Many things of a portentous nature had come to pass even before that time (such as olive oil spouting beside the Tiber), and many, also, precisely then.  The tent of Romulus was burned as a result of some ritual which the pontifices were performing in it; a statue of Virtus, standing before some of the gates, fell upon its face; and certain persons rendered inspired by the Mother of the Gods declared that the goddess was angry with them.  On this point the Sibylline books were consulted.  They made the same statements and prescribed that the statue be taken down to the sea and purified with water from it.  In obedience to the order the goddess went very far indeed out into the surges, where she remained an extremely long time and returned only quite late,—­her action causing the Romans no little fear, so that they did not recover courage until four palm trees grew up round about her temple and in the Forum.

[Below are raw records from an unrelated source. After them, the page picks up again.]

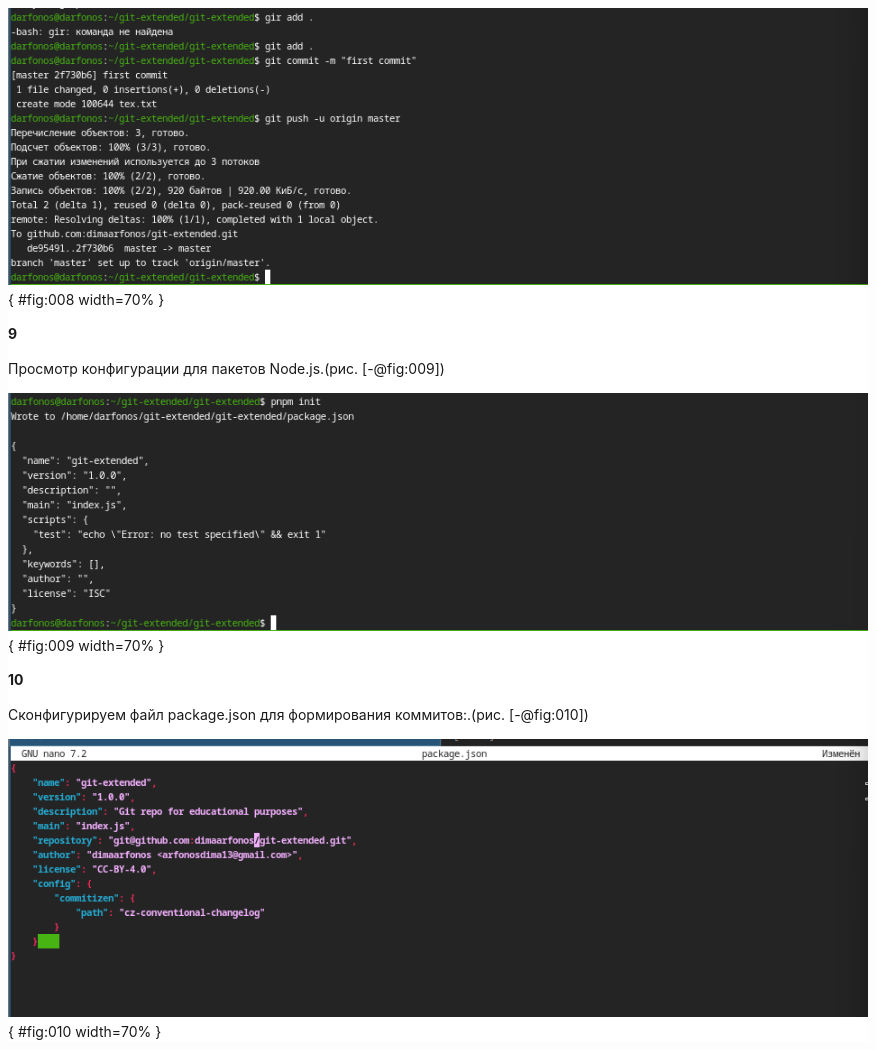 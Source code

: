 ![коммит](image/8.png){ #fig:008 width=70% }

 **9**

Просмотр конфигурации для пакетов Node.js.(рис. [-@fig:009])

![Конфигурация](image/11.png){ #fig:009 width=70% }

 **10**

Сконфигурируем файл package.json для формирования коммитов:.(рис. [-@fig:010])

![Редакторирование файла джсон](image/12.png){ #fig:010 width=70% }
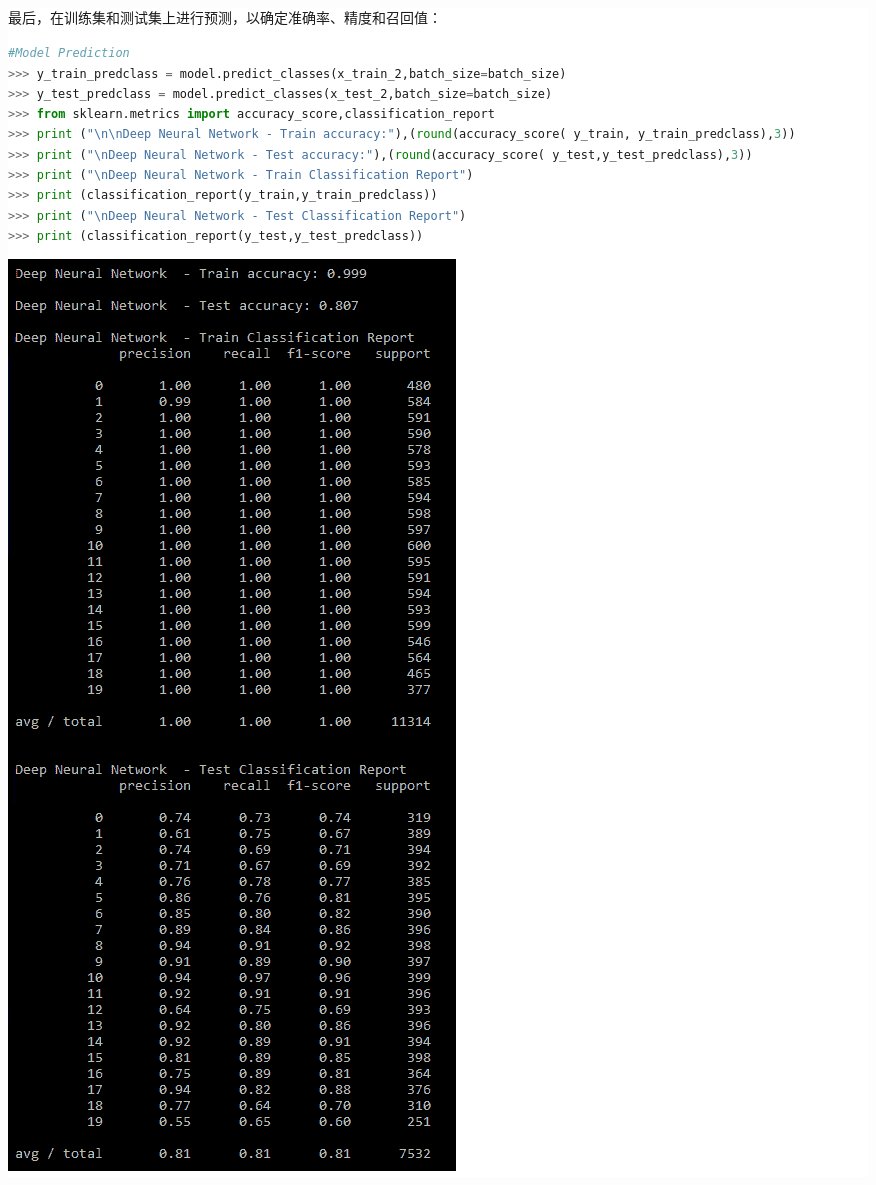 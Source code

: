 最后，在训练集和测试集上进行预测，以确定准确率、精度和召回值：

```py
#Model Prediction
>>> y_train_predclass = model.predict_classes(x_train_2,batch_size=batch_size)
>>> y_test_predclass = model.predict_classes(x_test_2,batch_size=batch_size)
>>> from sklearn.metrics import accuracy_score,classification_report
>>> print ("\n\nDeep Neural Network - Train accuracy:"),(round(accuracy_score( y_train, y_train_predclass),3))
>>> print ("\nDeep Neural Network - Test accuracy:"),(round(accuracy_score( y_test,y_test_predclass),3))
>>> print ("\nDeep Neural Network - Train Classification Report")
>>> print (classification_report(y_train,y_train_predclass))
>>> print ("\nDeep Neural Network - Test Classification Report")
>>> print (classification_report(y_test,y_test_predclass))
```

![](img/072cd7f7-a8ef-4989-a480-3b3a80a27faa.png)
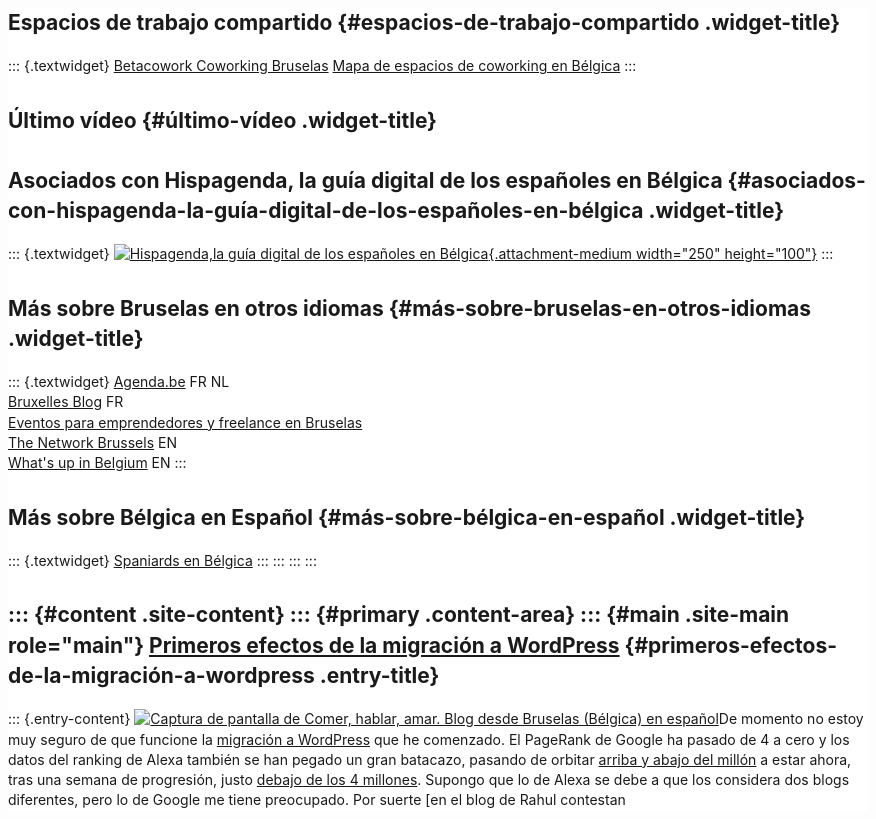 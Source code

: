 Espacios de trabajo compartido {#espacios-de-trabajo-compartido .widget-title}
------------------------------

::: {.textwidget}
[Betacowork Coworking Bruselas](http://www.betacowork.com) [Mapa de
espacios de coworking en Bélgica](http://coworkingbelgium.com)
:::

Último vídeo {#último-vídeo .widget-title}
------------

Asociados con Hispagenda, la guía digital de los españoles en Bélgica {#asociados-con-hispagenda-la-guía-digital-de-los-españoles-en-bélgica .widget-title}
---------------------------------------------------------------------

::: {.textwidget}
[![Hispagenda,la guía digital de los españoles en
Bélgica](../../wp-content/uploads/2010/04/Hispagenda-250px.gif "Hispagenda, la guía digital de los españoles en Bélgica"){.attachment-medium
width="250" height="100"}](http://www.hispagenda.com)
:::

Más sobre Bruselas en otros idiomas {#más-sobre-bruselas-en-otros-idiomas .widget-title}
-----------------------------------

::: {.textwidget}
[Agenda.be](http://www.agenda.be) FR NL\
[Bruxelles Blog](http://www.bxlblog.be/) FR\
[Eventos para emprendedores y freelance en
Bruselas](http://www.betacowork.com/events/)\
[The Network
Brussels](http://groups.yahoo.com/group/TheNetworkBrussels/) EN\
[What\'s up in Belgium](http://www.whatsupin.be/) EN
:::

Más sobre Bélgica en Español {#más-sobre-bélgica-en-español .widget-title}
----------------------------

::: {.textwidget}
[Spaniards en Bélgica](http://www.spaniards.es/paises/belgica)
:::
:::
:::
:::

::: {#content .site-content}
::: {#primary .content-area}
::: {#main .site-main role="main"}
[Primeros efectos de la migración a WordPress](../../index.html?p=307) {#primeros-efectos-de-la-migración-a-wordpress .entry-title}
----------------------------------------------------------------------

::: {.entry-content}
[![Captura de pantalla de Comer, hablar, amar. Blog desde Bruselas
(Bélgica) en
español](http://bcthumbs.s3.amazonaws.com/thumbshots/small/9/4591403.jpg)](../../index.html)De
momento no estoy muy seguro de que funcione la [migración a
WordPress](http://www.blogbruselas.com/2009/04/comienza-la-migracion.html)
que he comenzado. El PageRank de Google ha pasado de 4 a cero y los
datos del ranking de Alexa también se han pegado un gran batacazo,
pasando de orbitar [arriba y abajo del
millón](http://alexa.com/siteinfo/comerhablaramar.blogspot.com) a estar
ahora, tras una semana de progresión, justo [debajo de los 4
millones](http://alexa.com/siteinfo/blogbruselas.com). Supongo que lo de
Alexa se debe a que los considera dos blogs diferentes, pero lo de
Google me tiene preocupado. Por suerte [en el blog de Rahul contestan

[-44-] Besides these occurrences at the time Caesar married Livia.  She was the daughter of Livius Drusus, who had been among those proscribed by the tablet and had committed suicide after the defeat in Macedonia, and the wife of Nero, whom she had accompanied in his flight, as has been related.  She was also in the sixth month with child from him.  When Caesar accordingly hesitated and enquired of the pontifices whether it was permissible to wed her while pregnant, they answered that if the origin of the foetus were doubtful, the marriage should be put off, but if it were definitely admitted, nothing prevented an immediate consummation.  Perhaps they really found this among the ordinances of the forefathers, but certainly they would have said so even had they not found it.  The woman was given in marriage by her husband himself, as some father might do.  And the following incident occurred at the marriage feast.  One of the prattling boys, such as women frequently keep about them naked to play with,[48] on seeing Livia reclining in one place with Caesar and Nero in another with some man, went up to her and said:  “What are you doing here, mistress?  For your husband,” pointing him out, “is reclining over there.”  After these events, when the woman went to live with Caesar, she gave birth to Claudius Drusus Nero.  Caesar took him and sent him to his father, making this entry in the records, that Caesar returned to its father Nero the child borne by Livia, his own wife.  Nero died not long after and left Caesar himself as guardian to this boy and to Tiberius:  the populace had a good deal to say about this, among other things that the prosperous have children in three months; and this saying passed into a proverb.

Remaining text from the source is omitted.